» **Exercise**
An exact transcription of all the data is required; the pictures are to be left out.

» **Data for this task**

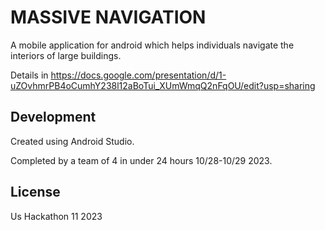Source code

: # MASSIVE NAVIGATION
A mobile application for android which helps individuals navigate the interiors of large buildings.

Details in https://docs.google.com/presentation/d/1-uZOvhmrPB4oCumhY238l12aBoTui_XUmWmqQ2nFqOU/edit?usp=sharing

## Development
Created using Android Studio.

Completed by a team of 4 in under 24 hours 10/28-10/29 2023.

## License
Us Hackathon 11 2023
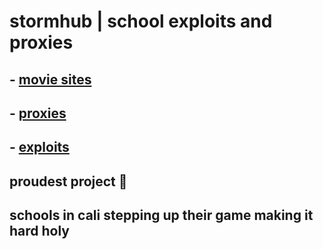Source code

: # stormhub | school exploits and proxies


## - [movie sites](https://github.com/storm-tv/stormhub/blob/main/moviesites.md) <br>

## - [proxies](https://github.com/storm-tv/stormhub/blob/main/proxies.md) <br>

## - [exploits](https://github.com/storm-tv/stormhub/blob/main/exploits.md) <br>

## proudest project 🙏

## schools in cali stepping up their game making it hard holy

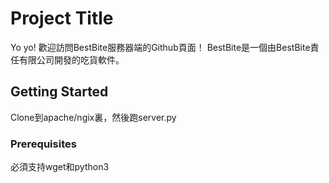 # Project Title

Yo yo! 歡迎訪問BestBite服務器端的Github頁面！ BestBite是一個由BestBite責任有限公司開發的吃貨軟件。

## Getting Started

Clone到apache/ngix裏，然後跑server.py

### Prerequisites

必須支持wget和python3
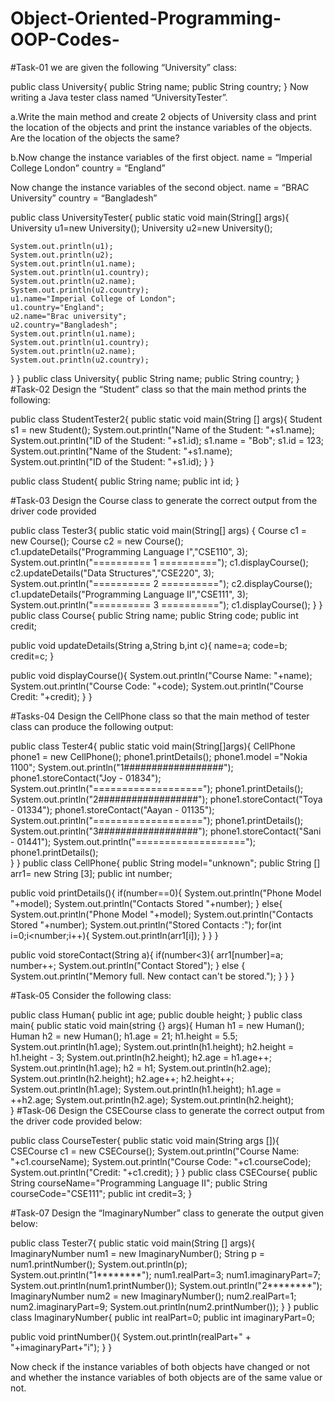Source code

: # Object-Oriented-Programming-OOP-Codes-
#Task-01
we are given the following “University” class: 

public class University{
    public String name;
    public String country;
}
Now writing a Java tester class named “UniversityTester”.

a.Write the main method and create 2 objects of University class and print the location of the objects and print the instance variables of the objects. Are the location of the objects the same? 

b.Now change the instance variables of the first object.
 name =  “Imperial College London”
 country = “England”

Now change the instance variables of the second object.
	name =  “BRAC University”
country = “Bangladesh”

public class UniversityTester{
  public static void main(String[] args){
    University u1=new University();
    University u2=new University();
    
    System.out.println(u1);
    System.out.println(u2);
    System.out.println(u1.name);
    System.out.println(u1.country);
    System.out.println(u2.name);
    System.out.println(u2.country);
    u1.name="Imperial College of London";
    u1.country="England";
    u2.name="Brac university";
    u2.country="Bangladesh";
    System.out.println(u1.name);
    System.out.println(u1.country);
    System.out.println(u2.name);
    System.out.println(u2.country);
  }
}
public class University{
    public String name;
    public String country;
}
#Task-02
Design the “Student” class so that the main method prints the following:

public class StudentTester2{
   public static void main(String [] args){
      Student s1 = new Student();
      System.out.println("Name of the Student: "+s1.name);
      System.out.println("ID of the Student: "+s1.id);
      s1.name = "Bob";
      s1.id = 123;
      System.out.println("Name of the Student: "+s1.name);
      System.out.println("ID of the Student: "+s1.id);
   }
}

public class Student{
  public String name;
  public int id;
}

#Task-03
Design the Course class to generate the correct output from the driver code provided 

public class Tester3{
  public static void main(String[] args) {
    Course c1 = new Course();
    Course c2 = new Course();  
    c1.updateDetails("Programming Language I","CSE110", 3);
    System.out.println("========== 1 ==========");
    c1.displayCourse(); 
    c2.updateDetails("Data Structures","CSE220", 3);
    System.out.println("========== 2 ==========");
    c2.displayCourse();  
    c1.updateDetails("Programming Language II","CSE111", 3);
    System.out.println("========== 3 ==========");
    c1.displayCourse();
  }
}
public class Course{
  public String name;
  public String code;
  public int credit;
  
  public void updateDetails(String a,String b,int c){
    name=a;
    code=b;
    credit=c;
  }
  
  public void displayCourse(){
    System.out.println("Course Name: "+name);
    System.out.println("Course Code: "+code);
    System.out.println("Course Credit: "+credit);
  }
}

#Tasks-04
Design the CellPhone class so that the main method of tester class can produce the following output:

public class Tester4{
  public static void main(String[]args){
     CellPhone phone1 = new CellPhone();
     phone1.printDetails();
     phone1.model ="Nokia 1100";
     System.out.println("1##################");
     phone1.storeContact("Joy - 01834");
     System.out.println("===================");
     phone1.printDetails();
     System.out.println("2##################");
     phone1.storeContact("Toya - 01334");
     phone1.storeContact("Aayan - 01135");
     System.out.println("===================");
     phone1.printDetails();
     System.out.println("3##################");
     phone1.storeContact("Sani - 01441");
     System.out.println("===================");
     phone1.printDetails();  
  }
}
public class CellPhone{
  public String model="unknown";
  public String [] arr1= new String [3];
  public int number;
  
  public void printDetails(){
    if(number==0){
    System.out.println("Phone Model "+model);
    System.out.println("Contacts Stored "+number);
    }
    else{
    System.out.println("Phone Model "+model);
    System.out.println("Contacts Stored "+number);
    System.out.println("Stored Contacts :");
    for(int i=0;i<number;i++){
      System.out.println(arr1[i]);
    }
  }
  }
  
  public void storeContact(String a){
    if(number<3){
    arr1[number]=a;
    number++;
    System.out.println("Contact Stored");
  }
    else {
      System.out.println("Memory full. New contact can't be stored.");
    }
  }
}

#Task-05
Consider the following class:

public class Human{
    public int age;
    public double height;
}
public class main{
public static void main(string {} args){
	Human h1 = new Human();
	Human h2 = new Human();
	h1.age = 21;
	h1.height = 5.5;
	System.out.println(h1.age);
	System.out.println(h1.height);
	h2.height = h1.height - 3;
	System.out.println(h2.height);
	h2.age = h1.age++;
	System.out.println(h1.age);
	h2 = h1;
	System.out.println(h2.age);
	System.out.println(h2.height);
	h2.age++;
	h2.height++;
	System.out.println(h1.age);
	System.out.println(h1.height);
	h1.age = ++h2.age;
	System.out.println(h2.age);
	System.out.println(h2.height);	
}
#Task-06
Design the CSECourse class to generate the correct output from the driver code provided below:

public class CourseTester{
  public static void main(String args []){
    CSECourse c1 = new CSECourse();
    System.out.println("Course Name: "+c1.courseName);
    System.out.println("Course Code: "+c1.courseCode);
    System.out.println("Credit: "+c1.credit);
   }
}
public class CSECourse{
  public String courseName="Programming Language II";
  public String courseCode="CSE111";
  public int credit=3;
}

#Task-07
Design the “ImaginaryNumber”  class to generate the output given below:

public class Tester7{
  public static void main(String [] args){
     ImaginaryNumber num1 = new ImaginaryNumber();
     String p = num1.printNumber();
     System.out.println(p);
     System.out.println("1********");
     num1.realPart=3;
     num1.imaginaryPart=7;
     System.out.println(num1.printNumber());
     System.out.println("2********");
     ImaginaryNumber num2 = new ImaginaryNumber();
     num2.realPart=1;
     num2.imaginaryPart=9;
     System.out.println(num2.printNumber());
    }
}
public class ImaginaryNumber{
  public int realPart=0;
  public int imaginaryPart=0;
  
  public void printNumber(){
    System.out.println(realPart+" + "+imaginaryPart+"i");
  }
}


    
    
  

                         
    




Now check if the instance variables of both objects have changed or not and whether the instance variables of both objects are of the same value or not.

» **Result**
Source code

: # MASSIVE NAVIGATION
A mobile application for android which helps individuals navigate the interiors of large buildings.

Details in https://docs.google.com/presentation/d/1-uZOvhmrPB4oCumhY238l12aBoTui_XUmWmqQ2nFqOU/edit?usp=sharing

## Development
Created using Android Studio.

Completed by a team of 4 in under 24 hours 10/28-10/29 2023.

## License
Us Hackathon 11 2023
Source code

: # stormhub | school exploits and proxies


## - [movie sites](https://github.com/storm-tv/stormhub/blob/main/moviesites.md) <br>

## - [proxies](https://github.com/storm-tv/stormhub/blob/main/proxies.md) <br>

## - [exploits](https://github.com/storm-tv/stormhub/blob/main/exploits.md) <br>

## proudest project 🙏

## schools in cali stepping up their game making it hard holy

 # Project Title

Yo yo! 歡迎訪問BestBite服務器端的Github頁面！ BestBite是一個由BestBite責任有限公司開發的吃貨軟件。

## Getting Started

Clone到apache/ngix裏，然後跑server.py

### Prerequisites

必須支持wget和python3
Source code

: # Object-Oriented-Programming-OOP-Codes-
#Task-01
we are given the following “University” class: 

public class University{
    public String name;
    public String country;
}
Now writing a Java tester class named “UniversityTester”.

a.Write the main method and create 2 objects of University class and print the location of the objects and print the instance variables of the objects. Are the location of the objects the same? 

b.Now change the instance variables of the first object.
 name =  “Imperial College London”
 country = “England”

Now change the instance variables of the second object.
	name =  “BRAC University”
country = “Bangladesh”

public class UniversityTester{
  public static void main(String[] args){
    University u1=new University();
    University u2=new University();
    
    System.out.println(u1);
    System.out.println(u2);
    System.out.println(u1.name);
    System.out.println(u1.country);
    System.out.println(u2.name);
    System.out.println(u2.country);
    u1.name="Imperial College of London";
    u1.country="England";
    u2.name="Brac university";
    u2.country="Bangladesh";
    System.out.println(u1.name);
    System.out.println(u1.country);
    System.out.println(u2.name);
    System.out.println(u2.country);
  }
}
public class University{
    public String name;
    public String country;
}
#Task-02
Design the “Student” class so that the main method prints the following:

public class StudentTester2{
   public static void main(String [] args){
      Student s1 = new Student();
      System.out.println("Name of the Student: "+s1.name);
      System.out.println("ID of the Student: "+s1.id);
      s1.name = "Bob";
      s1.id = 123;
      System.out.println("Name of the Student: "+s1.name);
      System.out.println("ID of the Student: "+s1.id);
   }
}

public class Student{
  public String name;
  public int id;
}

#Task-03
Design the Course class to generate the correct output from the driver code provided 

public class Tester3{
  public static void main(String[] args) {
    Course c1 = new Course();
    Course c2 = new Course();  
    c1.updateDetails("Programming Language I","CSE110", 3);
    System.out.println("========== 1 ==========");
    c1.displayCourse(); 
    c2.updateDetails("Data Structures","CSE220", 3);
    System.out.println("========== 2 ==========");
    c2.displayCourse();  
    c1.updateDetails("Programming Language II","CSE111", 3);
    System.out.println("========== 3 ==========");
    c1.displayCourse();
  }
}
public class Course{
  public String name;
  public String code;
  public int credit;
  
  public void updateDetails(String a,String b,int c){
    name=a;
    code=b;
    credit=c;
  }
  
  public void displayCourse(){
    System.out.println("Course Name: "+name);
    System.out.println("Course Code: "+code);
    System.out.println("Course Credit: "+credit);
  }
}

#Tasks-04
Design the CellPhone class so that the main method of tester class can produce the following output:

public class Tester4{
  public static void main(String[]args){
     CellPhone phone1 = new CellPhone();
     phone1.printDetails();
     phone1.model ="Nokia 1100";
     System.out.println("1##################");
     phone1.storeContact("Joy - 01834");
     System.out.println("===================");
     phone1.printDetails();
     System.out.println("2##################");
     phone1.storeContact("Toya - 01334");
     phone1.storeContact("Aayan - 01135");
     System.out.println("===================");
     phone1.printDetails();
     System.out.println("3##################");
     phone1.storeContact("Sani - 01441");
     System.out.println("===================");
     phone1.printDetails();  
  }
}
public class CellPhone{
  public String model="unknown";
  public String [] arr1= new String [3];
  public int number;
  
  public void printDetails(){
    if(number==0){
    System.out.println("Phone Model "+model);
    System.out.println("Contacts Stored "+number);
    }
    else{
    System.out.println("Phone Model "+model);
    System.out.println("Contacts Stored "+number);
    System.out.println("Stored Contacts :");
    for(int i=0;i<number;i++){
      System.out.println(arr1[i]);
    }
  }
  }
  
  public void storeContact(String a){
    if(number<3){
    arr1[number]=a;
    number++;
    System.out.println("Contact Stored");
  }
    else {
      System.out.println("Memory full. New contact can't be stored.");
    }
  }
}

#Task-05
Consider the following class:

public class Human{
    public int age;
    public double height;
}
public class main{
public static void main(string {} args){
	Human h1 = new Human();
	Human h2 = new Human();
	h1.age = 21;
	h1.height = 5.5;
	System.out.println(h1.age);
	System.out.println(h1.height);
	h2.height = h1.height - 3;
	System.out.println(h2.height);
	h2.age = h1.age++;
	System.out.println(h1.age);
	h2 = h1;
	System.out.println(h2.age);
	System.out.println(h2.height);
	h2.age++;
	h2.height++;
	System.out.println(h1.age);
	System.out.println(h1.height);
	h1.age = ++h2.age;
	System.out.println(h2.age);
	System.out.println(h2.height);	
}
#Task-06
Design the CSECourse class to generate the correct output from the driver code provided below:

public class CourseTester{
  public static void main(String args []){
    CSECourse c1 = new CSECourse();
    System.out.println("Course Name: "+c1.courseName);
    System.out.println("Course Code: "+c1.courseCode);
    System.out.println("Credit: "+c1.credit);
   }
}
public class CSECourse{
  public String courseName="Programming Language II";
  public String courseCode="CSE111";
  public int credit=3;
}

#Task-07
Design the “ImaginaryNumber”  class to generate the output given below:

public class Tester7{
  public static void main(String [] args){
     ImaginaryNumber num1 = new ImaginaryNumber();
     String p = num1.printNumber();
     System.out.println(p);
     System.out.println("1********");
     num1.realPart=3;
     num1.imaginaryPart=7;
     System.out.println(num1.printNumber());
     System.out.println("2********");
     ImaginaryNumber num2 = new ImaginaryNumber();
     num2.realPart=1;
     num2.imaginaryPart=9;
     System.out.println(num2.printNumber());
    }
}
public class ImaginaryNumber{
  public int realPart=0;
  public int imaginaryPart=0;
  
  public void printNumber(){
    System.out.println(realPart+" + "+imaginaryPart+"i");
  }
}


    
    
  

                         
    




Now check if the instance variables of both objects have changed or not and whether the instance variables of both objects are of the same value or not.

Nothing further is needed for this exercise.